Poisson Example 2D#

Author: Cian Wilson

Description#

As a reminder, in this case we are seeking the approximate solution to

(41)#\[\begin{equation} - \nabla^2 T = -\tfrac{5}{4} \exp \left( x+\tfrac{y}{2} \right) \end{equation}\]

in a unit square, \(\Omega=[0,1]\times[0,1]\), imposing the boundary conditions

(42)#\[\begin{align} T &= \exp\left(x+\tfrac{y}{2}\right) && \text{on } \partial\Omega \text{ where } x=0 \text{ or } y=0 \\ \nabla T\cdot \hat{\vec{n}} &= \exp\left(x + \tfrac{y}{2}\right) && \text{on } \partial\Omega \text{ where } x=1 \\ \nabla T\cdot \hat{\vec{n}} &= \tfrac{1}{2}\exp\left(x + \tfrac{y}{2}\right) && \text{on } \partial\Omega \text{ where } y=1 \end{align}\]
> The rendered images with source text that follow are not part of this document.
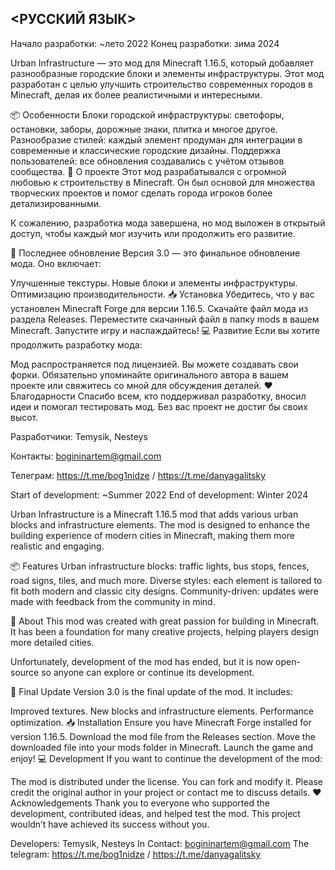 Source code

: <РУССКИЙ ЯЗЫК>
---

Начало разработки: ~лето 2022
Конец разработки: зима 2024

Urban Infrastructure — это мод для Minecraft 1.16.5, который добавляет разнообразные городские блоки и элементы инфраструктуры. Этот мод разработан с целью улучшить строительство современных городов в Minecraft, делая их более реалистичными и интересными.

📦 Особенности
Блоки городской инфраструктуры: светофоры, остановки, заборы, дорожные знаки, плитка и многое другое.
Разнообразие стилей: каждый элемент продуман для интеграции в современные и классические городские дизайны.
Поддержка пользователей: все обновления создавались с учётом отзывов сообщества.
📖 О проекте
Этот мод разрабатывался с огромной любовью к строительству в Minecraft. Он был основой для множества творческих проектов и помог сделать города игроков более детализированными.

К сожалению, разработка мода завершена, но мод выложен в открытый доступ, чтобы каждый мог изучить или продолжить его развитие.

🚀 Последнее обновление
Версия 3.0 — это финальное обновление мода. Оно включает:

Улучшенные текстуры.
Новые блоки и элементы инфраструктуры.
Оптимизацию производительности.
📥 Установка
Убедитесь, что у вас установлен Minecraft Forge для версии 1.16.5.
Скачайте файл мода из раздела Releases.
Переместите скачанный файл в папку mods в вашем Minecraft.
Запустите игру и наслаждайтесь!
💻 Развитие
Если вы хотите продолжить разработку мода:

Мод распространяется под лицензией.
Вы можете создавать свои форки.
Обязательно упоминайте оригинального автора в вашем проекте или свяжитесь со мной для обсуждения деталей.
❤️ Благодарности
Спасибо всем, кто поддерживал разработку, вносил идеи и помогал тестировать мод. Без вас проект не достиг бы своих высот.

Разработчики: Temysik, Nesteys

Контакты: bogininartem@gmail.com 

Телеграм: https://t.me/bog1nidze / https://t.me/danyagalitsky

<ENGLISH LANGUAGE>

Start of development: ~Summer 2022
End of development: Winter 2024

Urban Infrastructure is a Minecraft 1.16.5 mod that adds various urban blocks and infrastructure elements. The mod is designed to enhance the building experience of modern cities in Minecraft, making them more realistic and engaging.

📦 Features
Urban infrastructure blocks: traffic lights, bus stops, fences, road signs, tiles, and much more.
Diverse styles: each element is tailored to fit both modern and classic city designs.
Community-driven: updates were made with feedback from the community in mind.

📖 About
This mod was created with great passion for building in Minecraft. It has been a foundation for many creative projects, helping players design more detailed cities.

Unfortunately, development of the mod has ended, but it is now open-source so anyone can explore or continue its development.

🚀 Final Update
Version 3.0 is the final update of the mod. It includes:

Improved textures.
New blocks and infrastructure elements.
Performance optimization.
📥 Installation
Ensure you have Minecraft Forge installed for version 1.16.5.
Download the mod file from the Releases section.
Move the downloaded file into your mods folder in Minecraft.
Launch the game and enjoy!
💻 Development
If you want to continue the development of the mod:

The mod is distributed under the license.
You can fork and modify it.
Please credit the original author in your project or contact me to discuss details.
❤️ Acknowledgements
Thank you to everyone who supported the development, contributed ideas, and helped test the mod. This project wouldn’t have achieved its success without you.

Developers: Temysik, Nesteys
In Contact: bogininartem@gmail.com 
The telegram: https://t.me/bog1nidze / https://t.me/danyagalitsky
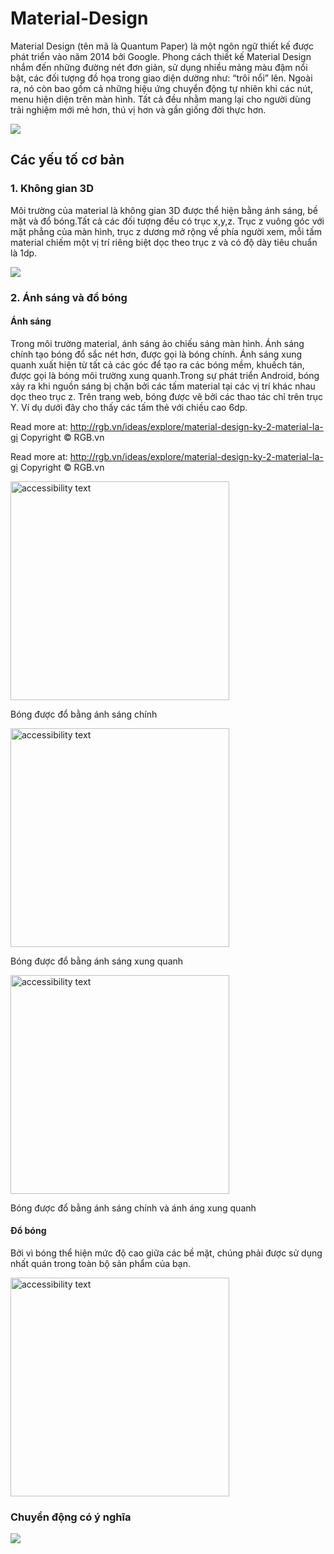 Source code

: # Material-Design
  Material Design (tên mã là Quantum Paper) là một ngôn ngữ thiết kế được phát triển vào năm 2014 bởi Google. 
  Phong cách thiết kế Material Design nhắm đến những đường nét đơn giản, sử dụng nhiều mảng màu đậm nổi bật, các đối tượng đồ họa trong giao diện dường như: “trôi nổi” lên. Ngoài ra, nó còn bao gồm cả những hiệu ứng chuyển động tự nhiên khi các nút, menu hiện diện trên màn hình. Tất cả đều nhằm mang lại cho người dùng trải nghiệm mới mẻ hơn, thú vị hơn và gần giống đời thực hơn.
 
<img src="https://storage.googleapis.com/spec-host-backup/mio-design%2Fassets%2F1Hfurrx3NHOuac_WreNWxG-2qdKjliIx_%2Fintro-illo-metaphor.png">

## Các yếu tố cơ bản
### 1. Không gian 3D

  Môi trường của material là không gian 3D được thể hiện bằng ánh sáng, bề mặt và đổ bóng.Tất cả các đối tượng đều có trục x,y,z. Trục z vuông góc với mặt phẳng của màn hình, trục z dương mở rộng về phía người xem, mỗi tấm material chiếm một vị trí riêng biệt dọc theo trục z và có độ dày tiêu chuẩn là 1dp.
  
<img src="https://storage.googleapis.com/spec-host-backup/mio-design%2Fassets%2F0B8v7jImPsDi-ZUJfcjFIdEVNN28%2Fwhatismaterial-environment-3d.png">

### 2. Ánh sáng và đổ bóng

#### Ánh sáng
Trong môi trường material, ánh sáng ảo chiếu sáng màn hình. Ánh sáng chính tạo bóng đổ sắc nét hơn, được gọi là bóng chính. Ánh sáng xung quanh xuất hiện từ tất cả các góc để tạo ra các bóng mềm, khuếch tán, được gọi là bóng môi trường xung quanh.Trong sự phát triển Android, bóng xảy ra khi nguồn sáng bị chặn bởi các tấm material tại các vị trí khác nhau dọc theo trục z. Trên trang web, bóng được vẽ bởi các thao tác chỉ trên trục Y. Ví dụ dưới đây cho thấy các tấm thẻ với chiều cao 6dp.

Read more at: http://rgb.vn/ideas/explore/material-design-ky-2-material-la-gi
Copyright © RGB.vn

Read more at: http://rgb.vn/ideas/explore/material-design-ky-2-material-la-gi
Copyright © RGB.vn

<img src="https://storage.googleapis.com/spec-host-backup/mio-design%2Fassets%2F1OUh2ErnYqT5D-NLaoGT7gE6UJoRc0E_x%2Flightshadows-1.png" width="350" alt="accessibility text">

Bóng được đổ bằng ánh sáng chính

<img src="https://storage.googleapis.com/spec-host-backup/mio-design%2Fassets%2F1sVM3CJoX1G8U558BnRJzNlVZR9XEm4US%2Flightshadows-2.png" width="350" alt="accessibility text">

Bóng được đổ bằng ánh sáng xung quanh

<img src="https://storage.googleapis.com/spec-host-backup/mio-design%2Fassets%2F1GX80Wn2YAy2ClCCzmNYY13ThhqL3FQw6%2Flightshadows-3.png" width="350" alt="accessibility text">

Bóng được đổ bằng ánh sáng chính và ánh áng xung quanh

#### Đổ bóng
Bởi vì bóng thể hiện mức độ cao giữa các bề mặt, chúng phải được sử dụng nhất quán trong toàn bộ sản phẩm của bạn.

<img src="https://storage.googleapis.com/spec-host-backup/mio-design%2Fassets%2F1FjW7ZT_MD39eQlLf2hy_hKwCvXmRe4qo%2Fshadowprinciples-do-1.png" width="350" alt="accessibility text">

### Chuyển động có ý nghĩa
        
  <img src="https://storage.googleapis.com/spec-host-backup/mio-design%2Fassets%2F1kVVLIES2HDnnmqXgAvglbAK8a-oVEEh0%2Fintro-illo-motion.png">


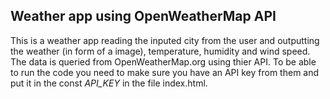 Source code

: 


## Weather app using OpenWeatherMap API

This is a weather app reading the inputed city from the user and outputting the 
weather (in form of a image), temperature, humidity and wind speed. The data is 
queried from OpenWeatherMap.org using thier API. To be able to run the code you 
need to make sure you have an API key from them and put it in the const *API_KEY*
in the file index.html.
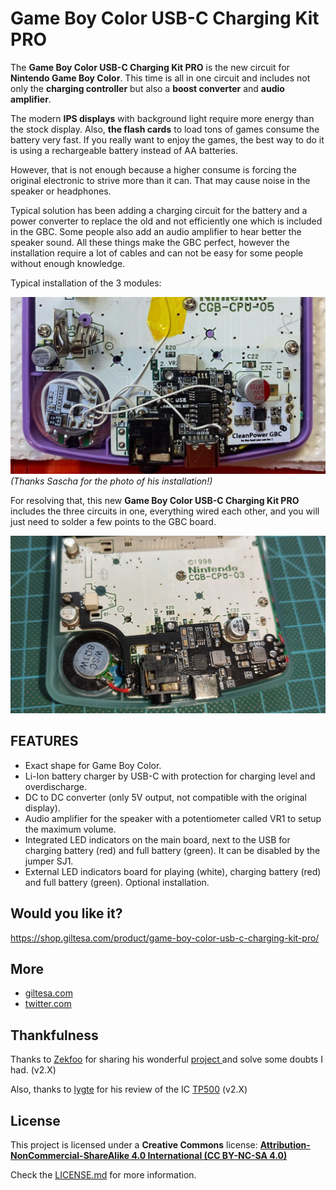 

# Game Boy Color USB-C Charging Kit PRO

The **Game Boy Color USB-C Charging Kit PRO** is the new circuit for **Nintendo Game Boy Color**. This time is all in one circuit and includes not only the **charging controller** but also a **boost converter** and **audio amplifier**.

The modern **IPS displays** with background light require more energy than the stock display. Also, **the flash cards** to load tons of games consume the battery very fast. If you really want to enjoy the games, the best way to do it is using a rechargeable battery instead of AA batteries.

However, that is not enough because a higher consume is forcing the original electronic to strive more than it can. That may cause noise in the speaker or headphones.

Typical solution has been adding a charging circuit for the battery and a power converter to replace the old and not efficiently one which is included in the GBC. Some people also add an audio amplifier to hear better the speaker sound. All these things make the GBC perfect, however the installation require a lot of cables and can not be easy for some people without enough knowledge.

Typical installation of the 3 modules:

![GBC](https://raw.githubusercontent.com/giltesa/Game-Boy-Color-USB-C-Charging-Kit-Pro/master/4.%20Photos/main/Sascha.jpg)
*(Thanks Sascha for the photo of his installation!)*

For resolving that, this new **Game Boy Color USB-C Charging Kit PRO** includes the three circuits in one, everything wired each other, and you will just need to solder a few points to the GBC board.

![GBC](https://raw.githubusercontent.com/giltesa/Game-Boy-Color-USB-C-Charging-Kit-Pro/master/4.%20Photos/main/gbc-pro-installed-1.jpg)


## FEATURES

-   Exact shape for Game Boy Color.
-   Li-Ion battery charger by USB-C with protection for charging level and overdischarge.
-   DC to DC converter (only 5V output, not compatible with the original display).
-   Audio amplifier for the speaker with a potentiometer called VR1 to setup the maximum volume.
-   Integrated LED indicators on the main board, next to the USB for charging battery (red) and full battery (green). It can be disabled by the jumper SJ1.
-   External LED indicators board for playing (white), charging battery (red) and full battery (green). Optional installation.


## Would you like it?

https://shop.giltesa.com/product/game-boy-color-usb-c-charging-kit-pro/


## More

- [giltesa.com](https://giltesa.com "giltesa.com")
- [twitter.com](https://twitter.com/giltesa "twitter.com")


## Thankfulness

Thanks to [Zekfoo](https://github.com/Zekfoo/) for sharing his wonderful [project ](https://github.com/Zekfoo/CGZ) and solve some doubts I had. (v2.X)

Also, thanks to [lygte](https://lygte-info.dk) for his review of the IC [TP500](https://lygte-info.dk/review/Review%20Charger%20TP5000%204.2-3.6V%20module%20UK.html) (v2.X)


## License

This project is licensed under a **Creative Commons** license:
**[Attribution-NonCommercial-ShareAlike 4.0 International (CC BY-NC-SA 4.0) ](https://creativecommons.org/licenses/by-nc-sa/4.0/)**

Check the [LICENSE.md](LICENSE.md) for more information.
The analytical solution to this problem is \(T(x,y) = \exp\left(x+\tfrac{y}{2}\right)\).

Parallel Scaling#

In the previous notebook we tested that the error in our implementation of a Poisson problem in two-dimensions converged as the number of elements or the polynomial degree increased - a key feature of any numerical scheme. Another important property of a numerical implementation, particularly in greater than one-dimensional domains, is that they can scale in parallel. So-called strong scaling means that, as more computer processors are used, the time the calculation takes, known as the simulation wall time, decreases. (The alternative, weak scaling means that the wall time stays the same if the number of elements is increased proportionally to the number of processors.)
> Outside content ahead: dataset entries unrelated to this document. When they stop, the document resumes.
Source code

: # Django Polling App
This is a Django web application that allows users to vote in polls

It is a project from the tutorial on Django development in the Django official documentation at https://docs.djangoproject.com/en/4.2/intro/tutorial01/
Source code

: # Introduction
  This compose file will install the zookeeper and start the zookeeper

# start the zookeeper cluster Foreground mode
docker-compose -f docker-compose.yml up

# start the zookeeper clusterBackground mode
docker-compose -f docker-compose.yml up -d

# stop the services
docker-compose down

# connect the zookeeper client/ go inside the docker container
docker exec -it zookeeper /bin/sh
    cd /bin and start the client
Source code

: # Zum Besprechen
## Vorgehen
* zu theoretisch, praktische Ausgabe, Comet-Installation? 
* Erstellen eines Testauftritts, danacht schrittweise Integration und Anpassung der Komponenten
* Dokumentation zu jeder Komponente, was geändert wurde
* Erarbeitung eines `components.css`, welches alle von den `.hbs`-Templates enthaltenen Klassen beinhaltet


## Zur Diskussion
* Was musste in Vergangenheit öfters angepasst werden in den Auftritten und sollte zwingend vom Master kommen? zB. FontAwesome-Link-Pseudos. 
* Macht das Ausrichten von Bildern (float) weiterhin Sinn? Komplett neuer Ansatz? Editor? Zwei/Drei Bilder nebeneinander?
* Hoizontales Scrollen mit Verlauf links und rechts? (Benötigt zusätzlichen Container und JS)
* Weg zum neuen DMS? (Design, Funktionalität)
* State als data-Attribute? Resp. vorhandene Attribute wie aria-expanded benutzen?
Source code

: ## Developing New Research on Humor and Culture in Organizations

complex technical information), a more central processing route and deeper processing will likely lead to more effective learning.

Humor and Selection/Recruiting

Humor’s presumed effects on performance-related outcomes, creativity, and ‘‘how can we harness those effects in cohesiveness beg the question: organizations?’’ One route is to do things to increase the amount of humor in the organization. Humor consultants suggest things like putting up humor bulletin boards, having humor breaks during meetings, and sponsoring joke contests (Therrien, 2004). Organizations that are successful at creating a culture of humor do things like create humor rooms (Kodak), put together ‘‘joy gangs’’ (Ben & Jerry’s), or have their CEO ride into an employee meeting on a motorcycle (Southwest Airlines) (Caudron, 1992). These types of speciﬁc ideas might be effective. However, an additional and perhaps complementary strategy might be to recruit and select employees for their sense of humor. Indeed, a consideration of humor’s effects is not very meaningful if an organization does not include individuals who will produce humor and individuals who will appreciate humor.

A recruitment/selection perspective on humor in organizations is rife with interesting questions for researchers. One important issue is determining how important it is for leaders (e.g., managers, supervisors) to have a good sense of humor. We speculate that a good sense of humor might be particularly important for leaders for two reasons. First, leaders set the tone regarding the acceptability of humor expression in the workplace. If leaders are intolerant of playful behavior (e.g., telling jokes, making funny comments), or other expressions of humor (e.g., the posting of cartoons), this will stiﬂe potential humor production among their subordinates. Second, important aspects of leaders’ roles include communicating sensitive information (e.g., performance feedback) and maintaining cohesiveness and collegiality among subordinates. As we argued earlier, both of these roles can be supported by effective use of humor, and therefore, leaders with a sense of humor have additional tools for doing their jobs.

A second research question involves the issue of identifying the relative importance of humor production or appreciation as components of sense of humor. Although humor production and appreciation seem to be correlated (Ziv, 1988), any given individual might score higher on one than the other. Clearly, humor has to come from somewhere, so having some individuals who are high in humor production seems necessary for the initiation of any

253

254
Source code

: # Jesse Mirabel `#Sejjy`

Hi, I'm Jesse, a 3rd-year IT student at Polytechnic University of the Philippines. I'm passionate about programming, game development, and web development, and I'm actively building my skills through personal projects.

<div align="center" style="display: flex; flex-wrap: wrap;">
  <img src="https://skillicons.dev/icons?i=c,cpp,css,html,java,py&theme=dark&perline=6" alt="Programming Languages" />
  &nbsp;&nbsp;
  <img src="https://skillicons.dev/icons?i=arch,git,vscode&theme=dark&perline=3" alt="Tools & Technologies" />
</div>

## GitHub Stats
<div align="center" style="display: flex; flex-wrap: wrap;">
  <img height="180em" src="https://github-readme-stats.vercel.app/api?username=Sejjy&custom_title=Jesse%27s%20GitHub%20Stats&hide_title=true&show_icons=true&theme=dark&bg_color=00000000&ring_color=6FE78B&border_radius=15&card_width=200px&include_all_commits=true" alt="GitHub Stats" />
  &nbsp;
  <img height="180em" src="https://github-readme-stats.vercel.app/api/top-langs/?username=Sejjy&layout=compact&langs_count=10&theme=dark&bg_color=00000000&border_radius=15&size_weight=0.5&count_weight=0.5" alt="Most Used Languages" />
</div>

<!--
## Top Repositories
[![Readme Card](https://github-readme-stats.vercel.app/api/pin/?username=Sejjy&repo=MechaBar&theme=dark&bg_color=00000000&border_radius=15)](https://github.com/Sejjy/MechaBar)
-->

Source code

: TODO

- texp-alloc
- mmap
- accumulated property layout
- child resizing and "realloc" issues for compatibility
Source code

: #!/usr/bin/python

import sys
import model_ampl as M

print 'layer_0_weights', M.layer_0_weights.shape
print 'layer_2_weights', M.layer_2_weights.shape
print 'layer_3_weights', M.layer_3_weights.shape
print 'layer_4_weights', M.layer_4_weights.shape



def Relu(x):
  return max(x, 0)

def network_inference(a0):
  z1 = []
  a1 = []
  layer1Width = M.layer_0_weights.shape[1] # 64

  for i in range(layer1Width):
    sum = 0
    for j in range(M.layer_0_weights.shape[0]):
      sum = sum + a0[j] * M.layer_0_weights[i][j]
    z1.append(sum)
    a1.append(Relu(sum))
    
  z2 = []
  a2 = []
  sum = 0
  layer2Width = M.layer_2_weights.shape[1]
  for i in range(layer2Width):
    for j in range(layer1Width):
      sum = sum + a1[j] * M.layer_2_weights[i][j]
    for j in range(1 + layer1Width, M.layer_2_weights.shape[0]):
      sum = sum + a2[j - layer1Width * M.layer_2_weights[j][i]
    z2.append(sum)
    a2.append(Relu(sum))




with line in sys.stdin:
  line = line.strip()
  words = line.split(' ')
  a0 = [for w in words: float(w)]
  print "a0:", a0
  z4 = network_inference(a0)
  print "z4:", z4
Here we perform strong scaling tests on our function solve_poisson_2d from notebooks/02_background/2.3b_poisson_2d.ipynb.

Preamble#

We start by loading all the modules we will require.

import sys, os
basedir = ''
if "__file__" in globals(): basedir = os.path.dirname(__file__)
path = os.path.join(basedir, os.path.pardir, os.path.pardir, 'python')
sys.path.append(path)
import utils.ipp
from background.poisson_2d_tests import test_plot_convergence
import matplotlib.pyplot as pl
import pathlib
output_folder = pathlib.Path(os.path.join(basedir, "output"))
output_folder.mkdir(exist_ok=True, parents=True)

Implementation#

We perform the strong parallel scaling test using a utility function (from python/utils/ipp.py) that loops over a list of the number of processors calling our function for a given number of elements, ne, and polynomial order p. It runs our function solve_poisson_2d a specified number of times and evaluates and returns the time taken for each of a number of requested steps.
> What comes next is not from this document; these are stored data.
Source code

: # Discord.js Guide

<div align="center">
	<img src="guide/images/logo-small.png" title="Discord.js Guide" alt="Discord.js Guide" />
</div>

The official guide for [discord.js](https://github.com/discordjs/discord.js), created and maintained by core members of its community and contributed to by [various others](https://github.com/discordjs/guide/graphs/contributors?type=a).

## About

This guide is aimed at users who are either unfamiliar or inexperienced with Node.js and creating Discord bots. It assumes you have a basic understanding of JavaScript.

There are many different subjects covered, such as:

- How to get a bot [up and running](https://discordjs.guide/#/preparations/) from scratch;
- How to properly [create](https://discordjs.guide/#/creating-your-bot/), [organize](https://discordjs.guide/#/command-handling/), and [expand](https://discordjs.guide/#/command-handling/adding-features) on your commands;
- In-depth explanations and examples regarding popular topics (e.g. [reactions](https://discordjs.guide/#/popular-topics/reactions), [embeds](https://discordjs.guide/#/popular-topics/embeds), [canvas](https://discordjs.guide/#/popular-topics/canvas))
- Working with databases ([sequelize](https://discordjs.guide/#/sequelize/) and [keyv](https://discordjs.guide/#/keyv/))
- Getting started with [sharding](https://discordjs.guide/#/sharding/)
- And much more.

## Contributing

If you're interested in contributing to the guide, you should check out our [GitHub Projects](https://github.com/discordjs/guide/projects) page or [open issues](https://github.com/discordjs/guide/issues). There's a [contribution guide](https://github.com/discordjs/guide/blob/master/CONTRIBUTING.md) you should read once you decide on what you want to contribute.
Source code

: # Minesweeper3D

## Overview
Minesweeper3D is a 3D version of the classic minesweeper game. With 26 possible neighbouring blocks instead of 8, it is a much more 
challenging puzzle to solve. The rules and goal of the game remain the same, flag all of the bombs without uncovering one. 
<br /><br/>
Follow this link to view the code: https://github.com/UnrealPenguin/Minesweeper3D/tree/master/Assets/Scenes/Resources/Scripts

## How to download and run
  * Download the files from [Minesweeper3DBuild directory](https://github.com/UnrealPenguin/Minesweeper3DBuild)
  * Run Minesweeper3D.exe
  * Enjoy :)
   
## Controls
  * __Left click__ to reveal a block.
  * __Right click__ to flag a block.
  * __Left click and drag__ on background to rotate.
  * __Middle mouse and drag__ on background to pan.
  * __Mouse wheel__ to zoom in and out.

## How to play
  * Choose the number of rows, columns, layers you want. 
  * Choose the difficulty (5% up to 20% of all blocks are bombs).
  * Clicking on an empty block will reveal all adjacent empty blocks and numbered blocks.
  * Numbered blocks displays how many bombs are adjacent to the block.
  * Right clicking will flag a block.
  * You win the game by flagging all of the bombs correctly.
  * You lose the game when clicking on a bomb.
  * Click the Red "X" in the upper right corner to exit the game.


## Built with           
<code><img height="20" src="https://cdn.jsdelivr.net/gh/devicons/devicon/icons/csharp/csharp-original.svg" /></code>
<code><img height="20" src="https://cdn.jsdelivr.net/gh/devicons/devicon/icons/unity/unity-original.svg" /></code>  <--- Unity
# the list of the number of processors we will use
nprocs_scale = [1, 2, 4]

# the number of elements to solve the problem on
ne = 128

# the polynomial degree of our temperature field
p = 1

# perform the calculation a set number of times
number = 1

# We are interested in the time to create the mesh,
# declare the functions, assemble the problem and solve it.
# From our implementation in `solve_poisson_2d` it is also
# possible to request the time to declare the Dirichlet and
# Neumann boundary conditions and the forms.
steps = [
          'Mesh', 'Function spaces',
          'Assemble', 'Solve',
         ]

# declare a dictionary to store the times each step takes
maxtimes = {}

Direct#

To start with we test the scaling with the default solver options, which is a direct LU decomposition using the MUMPS library implementation.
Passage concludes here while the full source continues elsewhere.